This all devolves into a farcical feedback loop. More people driving means that more transportation improvements are needed. There is a greater need to channel cars, to control the flow, to improve the capacity of the transportation system. The more the public realm is given over to cars, the more people must drive. The more people that drive, the more cars on the road. Etc. Etc. Etc. Nobody realizes that we're not actually adding cars. We're all just making more trips.

The whole article is worth a read, and if you like livable cities, will make you sad. There is hope, though: many cities—Chicago, for example—have avoided or reversed the spiral.

"A 2×2 Grid to Understanding Some of the Ideological Concerns of Privatization, Especially as it Pertains to Parking"

Via Sullivan, writer Mike Konczal reviews economist Donald Schoup's book about parking pricing with a clear enunciation of good and bad parking schemes:

We now have two ways to distinguish changes in the provisioning of government services. On one axis, there’s who controls the provisoning and the residual – is it in public hands or private hands? On the second axis there’s how much competition and market reforms are driving the reform versus how much there’s monopolies and single firms dictating the allocation and the real reform comes through private ownership itself. Graphing these for the parking debate:

[P]eople react strongly against privatization without market competition, and there’s three good reasons why they should. There’s the matter of who ultimately controls the residual, so if there are rents captured they go to private agents as opposed to the public. If monopolists provide too little of a good at too high a price, that surplus goes to private agents, instead of recycling to taxpayers. This has huge implications for whether the initial price tag is set right, for whether the government will get too little because of crony practices or because they are liquidity-constrained, and what mechanisms are in place for reevaluating the deal at points in the future. Chances are these will all be problems, as they were in Chicago.

And now the city has to pay Morgan Stanley for street fairs...it only gets better.

Truth in advertising gets a little closer

I caught a mention of this on the Marketplace Open this morning, and now Gulliver has picked it up. Apparently the Department of Transportation now requires more transparency in airline price advertising:

Beginning Jan. 24, the Transportation Department will enforce a rule requiring that any advertised price for air travel include all government taxes and fees.

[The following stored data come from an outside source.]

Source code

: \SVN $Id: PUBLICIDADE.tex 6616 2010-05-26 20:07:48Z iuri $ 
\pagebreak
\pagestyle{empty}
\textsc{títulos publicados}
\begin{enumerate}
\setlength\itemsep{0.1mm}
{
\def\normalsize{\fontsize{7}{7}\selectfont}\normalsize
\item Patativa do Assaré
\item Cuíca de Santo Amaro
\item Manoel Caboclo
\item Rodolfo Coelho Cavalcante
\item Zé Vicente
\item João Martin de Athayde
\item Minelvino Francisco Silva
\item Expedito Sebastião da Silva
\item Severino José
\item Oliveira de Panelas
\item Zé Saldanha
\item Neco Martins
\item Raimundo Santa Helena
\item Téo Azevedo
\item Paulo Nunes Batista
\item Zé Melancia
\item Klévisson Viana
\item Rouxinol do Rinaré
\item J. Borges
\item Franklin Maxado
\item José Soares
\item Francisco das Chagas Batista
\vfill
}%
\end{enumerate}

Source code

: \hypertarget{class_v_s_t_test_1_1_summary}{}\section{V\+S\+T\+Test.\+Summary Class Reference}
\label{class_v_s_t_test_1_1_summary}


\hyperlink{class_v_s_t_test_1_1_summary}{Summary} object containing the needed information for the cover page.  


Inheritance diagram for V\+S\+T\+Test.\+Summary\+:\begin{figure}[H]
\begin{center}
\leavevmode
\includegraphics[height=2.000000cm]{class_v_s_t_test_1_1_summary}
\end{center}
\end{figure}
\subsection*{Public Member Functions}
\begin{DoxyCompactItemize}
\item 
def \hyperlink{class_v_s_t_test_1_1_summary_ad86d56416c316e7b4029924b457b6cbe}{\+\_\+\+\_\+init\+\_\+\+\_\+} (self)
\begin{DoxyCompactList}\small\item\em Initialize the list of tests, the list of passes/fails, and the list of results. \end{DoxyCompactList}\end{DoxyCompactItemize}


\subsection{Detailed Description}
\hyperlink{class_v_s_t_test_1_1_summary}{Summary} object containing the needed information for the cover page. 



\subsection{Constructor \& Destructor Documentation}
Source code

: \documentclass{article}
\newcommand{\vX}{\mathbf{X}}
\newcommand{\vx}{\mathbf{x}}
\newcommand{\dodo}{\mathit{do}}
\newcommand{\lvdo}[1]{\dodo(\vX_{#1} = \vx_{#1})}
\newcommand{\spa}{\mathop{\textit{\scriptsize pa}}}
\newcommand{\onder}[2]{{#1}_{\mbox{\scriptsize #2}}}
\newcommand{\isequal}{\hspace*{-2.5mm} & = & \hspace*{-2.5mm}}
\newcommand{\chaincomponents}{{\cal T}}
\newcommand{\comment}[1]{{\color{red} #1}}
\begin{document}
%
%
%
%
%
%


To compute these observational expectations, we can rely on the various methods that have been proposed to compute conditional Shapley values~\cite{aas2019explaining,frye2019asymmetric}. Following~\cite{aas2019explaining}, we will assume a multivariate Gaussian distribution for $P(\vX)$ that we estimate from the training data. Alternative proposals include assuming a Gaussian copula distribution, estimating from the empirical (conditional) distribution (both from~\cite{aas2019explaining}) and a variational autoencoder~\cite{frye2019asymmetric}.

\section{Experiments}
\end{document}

For the last 25 years, the department has allowed airlines and travel agencies to list government-imposed fees separately, resulting in a paragraph of fine print disclaimers about charges that can add 20 percent or more to a ticket’s price.

“Requiring all mandatory charges to be included in a single advertised price will help consumers compare airfares and make it easier for them to determine the full cost of their trip,” Bill Mosley, a department spokesman, said by e-mail in response to questions about the rule.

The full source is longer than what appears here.